[Stored data]
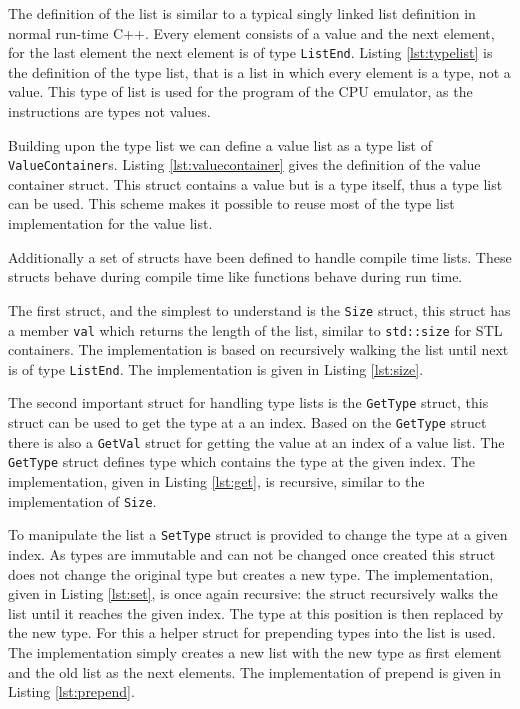 The definition of the list is similar to a typical singly linked list definition in normal run-time C++. Every
element consists of a value and the next element, for the last element the next element is of type \lstinline{ListEnd}.
Listing \ref{lst:typelist} is the definition of the type list, that is a list in which every element is a type, not
a value. This type of list is used for the program of the CPU emulator, as the instructions are types not values.



Building upon the type list we can define a value list as a type list of \lstinline{ValueContainer}s. Listing
\ref{lst:valuecontainer} gives the definition of the value container struct. This struct contains a value but
is a type itself, thus a type list can be used. This scheme makes it possible to reuse most of the type list
implementation for the value list.



Additionally a set of structs have been defined to handle compile time lists. These structs behave during compile time like 
functions behave during run time. 

The first struct, and the simplest to understand is the \lstinline{Size} struct, this
struct has a member \lstinline{val} which returns the length of the list, similar to 
\lstinline{std::size} for STL containers. The implementation is based on recursively 
walking the list until next is of type \lstinline{ListEnd}. The implementation is given
in Listing \ref{lst:size}.



The second important struct for handling type lists is the \lstinline{GetType} struct,
this struct can be used to get the type at a an index. Based on the \lstinline{GetType}
struct there is also a \lstinline{GetVal} struct for getting the value at an index of
a value list. The \lstinline{GetType} struct defines type which contains the type
at the given index. The implementation, given in Listing \ref{lst:get}, 
is recursive, similar to the implementation of \lstinline{Size}.



To manipulate the list a \lstinline{SetType} struct is provided to change the type at 
a given index. As types are immutable and can not be changed once created this struct
does not change the original type but creates a new type. The implementation, given
in Listing \ref{lst:set}, is once again recursive: 
the struct recursively walks the list until it reaches the given index. The
type at this position is then replaced by the new type. For this a helper struct for 
prepending types into the list is used.
The implementation simply creates a new list with the new type as first element
and the old list as the next elements. The implementation of prepend is given
in Listing \ref{lst:prepend}.


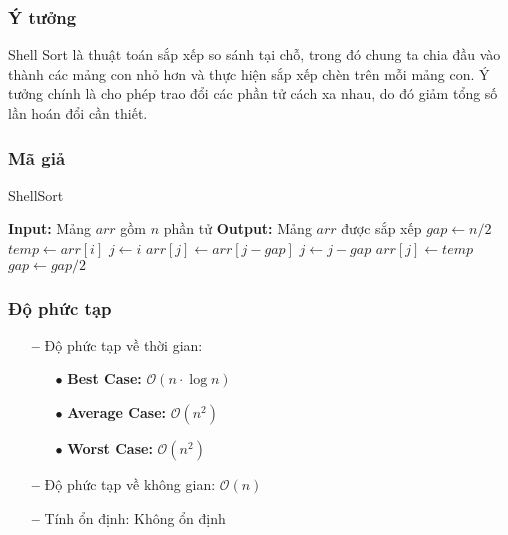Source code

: \subsubsection{Ý tưởng}
Shell Sort là thuật toán sắp xếp so sánh tại chỗ, trong đó chung ta chia đầu vào thành các mảng con nhỏ hơn và thực hiện sắp xếp chèn trên mỗi mảng con. Ý tưởng chính là cho phép trao đổi các phần tử cách xa nhau, do đó giảm tổng số lần hoán đổi cần thiết.

\subsubsection{Mã giả}
\begin{algorithm}[H]
\caption{ShellSort}
\begin{algorithmic}[1]
    \State \textbf{Input:} Mảng $arr$ gồm $n$ phần tử
    \State \textbf{Output:} Mảng $arr$ được sắp xếp
    \State $gap \gets n/2$
            \State $temp \gets arr[i]$
            \State $j \gets i$
                \State $arr[j] \gets arr[j - gap]$
                \State $j \gets j - gap$
            \EndWhile
            \State $arr[j] \gets temp$
        \EndFor
        \State $gap \gets gap / 2$
    \EndWhile
\EndProcedure
\end{algorithmic}
\end{algorithm}

\subsubsection{Độ phức tạp}
\begin{itemize}
    \item[\textbf{--}]Độ phức tạp về thời gian:
        \begin{itemize}
            \item[$\bullet$] \textbf{Best Case:} $\mathcal{O}(n \cdot \log{}n)$
            \item[$\bullet$] \textbf{Average Case:}  $\mathcal{O}(n^2)$
            \item[$\bullet$] \textbf{Worst Case:}  $\mathcal{O}(n^2)$
        \end{itemize}
    \item[\textbf{--}]Độ phức tạp về không gian: $\mathcal{O}(n)$ 
    \item[\textbf{--}]Tính ổn định: Không ổn định
\end{itemize}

▸ EXERCISE DETAILS:
Word for word, give the entries above again, with no images included.

▸ EXERCISE OUTPUT:
 The definition of the list is similar to a typical singly linked list definition in normal run-time C++. Every
element consists of a value and the next element, for the last element the next element is of type \lstinline{ListEnd}.
Listing \ref{lst:typelist} is the definition of the type list, that is a list in which every element is a type, not
a value. This type of list is used for the program of the CPU emulator, as the instructions are types not values.



Building upon the type list we can define a value list as a type list of \lstinline{ValueContainer}s. Listing
\ref{lst:valuecontainer} gives the definition of the value container struct. This struct contains a value but
is a type itself, thus a type list can be used. This scheme makes it possible to reuse most of the type list
implementation for the value list.



Additionally a set of structs have been defined to handle compile time lists. These structs behave during compile time like 
functions behave during run time. 

The first struct, and the simplest to understand is the \lstinline{Size} struct, this
struct has a member \lstinline{val} which returns the length of the list, similar to 
\lstinline{std::size} for STL containers. The implementation is based on recursively 
walking the list until next is of type \lstinline{ListEnd}. The implementation is given
in Listing \ref{lst:size}.



The second important struct for handling type lists is the \lstinline{GetType} struct,
this struct can be used to get the type at a an index. Based on the \lstinline{GetType}
struct there is also a \lstinline{GetVal} struct for getting the value at an index of
a value list. The \lstinline{GetType} struct defines type which contains the type
at the given index. The implementation, given in Listing \ref{lst:get}, 
is recursive, similar to the implementation of \lstinline{Size}.



To manipulate the list a \lstinline{SetType} struct is provided to change the type at 
a given index. As types are immutable and can not be changed once created this struct
does not change the original type but creates a new type. The implementation, given
in Listing \ref{lst:set}, is once again recursive: 
the struct recursively walks the list until it reaches the given index. The
type at this position is then replaced by the new type. For this a helper struct for 
prepending types into the list is used.
The implementation simply creates a new list with the new type as first element
and the old list as the next elements. The implementation of prepend is given
in Listing \ref{lst:prepend}.


Source code

: \subsubsection{Ý tưởng}
Shell Sort là thuật toán sắp xếp so sánh tại chỗ, trong đó chung ta chia đầu vào thành các mảng con nhỏ hơn và thực hiện sắp xếp chèn trên mỗi mảng con. Ý tưởng chính là cho phép trao đổi các phần tử cách xa nhau, do đó giảm tổng số lần hoán đổi cần thiết.

\subsubsection{Mã giả}
\begin{algorithm}[H]
\caption{ShellSort}
\begin{algorithmic}[1]
    \State \textbf{Input:} Mảng $arr$ gồm $n$ phần tử
    \State \textbf{Output:} Mảng $arr$ được sắp xếp
    \State $gap \gets n/2$
            \State $temp \gets arr[i]$
            \State $j \gets i$
                \State $arr[j] \gets arr[j - gap]$
                \State $j \gets j - gap$
            \EndWhile
            \State $arr[j] \gets temp$
        \EndFor
        \State $gap \gets gap / 2$
    \EndWhile
\EndProcedure
\end{algorithmic}
\end{algorithm}

\subsubsection{Độ phức tạp}
\begin{itemize}
    \item[\textbf{--}]Độ phức tạp về thời gian:
        \begin{itemize}
            \item[$\bullet$] \textbf{Best Case:} $\mathcal{O}(n \cdot \log{}n)$
            \item[$\bullet$] \textbf{Average Case:}  $\mathcal{O}(n^2)$
            \item[$\bullet$] \textbf{Worst Case:}  $\mathcal{O}(n^2)$
        \end{itemize}
    \item[\textbf{--}]Độ phức tạp về không gian: $\mathcal{O}(n)$ 
    \item[\textbf{--}]Tính ổn định: Không ổn định
\end{itemize}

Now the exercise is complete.